╭──

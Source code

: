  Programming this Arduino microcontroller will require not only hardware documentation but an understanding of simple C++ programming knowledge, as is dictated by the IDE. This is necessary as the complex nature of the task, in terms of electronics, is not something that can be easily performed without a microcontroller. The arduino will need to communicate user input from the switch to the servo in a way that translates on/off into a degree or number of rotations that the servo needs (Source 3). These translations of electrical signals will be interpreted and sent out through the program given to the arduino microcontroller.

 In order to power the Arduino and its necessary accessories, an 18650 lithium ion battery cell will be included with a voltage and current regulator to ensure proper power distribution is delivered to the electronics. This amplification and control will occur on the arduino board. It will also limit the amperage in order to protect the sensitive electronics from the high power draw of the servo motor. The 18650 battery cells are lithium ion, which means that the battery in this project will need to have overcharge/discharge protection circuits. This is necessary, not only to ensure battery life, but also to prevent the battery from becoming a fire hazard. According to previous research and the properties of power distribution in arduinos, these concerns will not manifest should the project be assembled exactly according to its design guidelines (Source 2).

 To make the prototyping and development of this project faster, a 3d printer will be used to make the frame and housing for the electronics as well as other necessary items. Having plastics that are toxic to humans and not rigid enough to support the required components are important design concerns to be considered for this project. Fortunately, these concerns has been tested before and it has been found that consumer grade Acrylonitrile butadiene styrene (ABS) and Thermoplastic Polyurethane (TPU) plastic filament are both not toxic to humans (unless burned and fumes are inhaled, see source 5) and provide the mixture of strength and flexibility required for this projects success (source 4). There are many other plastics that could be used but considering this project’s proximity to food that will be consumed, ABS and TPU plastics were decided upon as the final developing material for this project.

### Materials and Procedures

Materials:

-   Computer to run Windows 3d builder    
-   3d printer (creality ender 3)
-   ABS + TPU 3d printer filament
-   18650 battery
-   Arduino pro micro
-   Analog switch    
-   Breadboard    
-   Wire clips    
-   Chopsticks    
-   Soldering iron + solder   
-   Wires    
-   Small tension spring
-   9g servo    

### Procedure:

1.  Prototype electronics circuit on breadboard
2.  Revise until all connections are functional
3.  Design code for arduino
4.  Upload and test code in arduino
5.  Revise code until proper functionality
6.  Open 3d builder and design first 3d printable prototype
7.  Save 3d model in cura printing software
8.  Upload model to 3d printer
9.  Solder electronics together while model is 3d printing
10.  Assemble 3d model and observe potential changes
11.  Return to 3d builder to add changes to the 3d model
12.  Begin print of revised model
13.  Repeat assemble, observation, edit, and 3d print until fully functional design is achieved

╰──

## Your task
Please report every line in the entries above that holds the string "proper".

## Solution to the exercise
 In order to power the Arduino and its necessary accessories, an 18650 lithium ion battery cell will be included with a voltage and current regulator to ensure proper power distribution is delivered to the electronics. This amplification and control will occur on the arduino board. It will also limit the amperage in order to protect the sensitive electronics from the high power draw of the servo motor. The 18650 battery cells are lithium ion, which means that the battery in this project will need to have overcharge/discharge protection circuits. This is necessary, not only to ensure battery life, but also to prevent the battery from becoming a fire hazard. According to previous research and the properties of power distribution in arduinos, these concerns will not manifest should the project be assembled exactly according to its design guidelines (Source 2).
5.  Revise code until proper functionality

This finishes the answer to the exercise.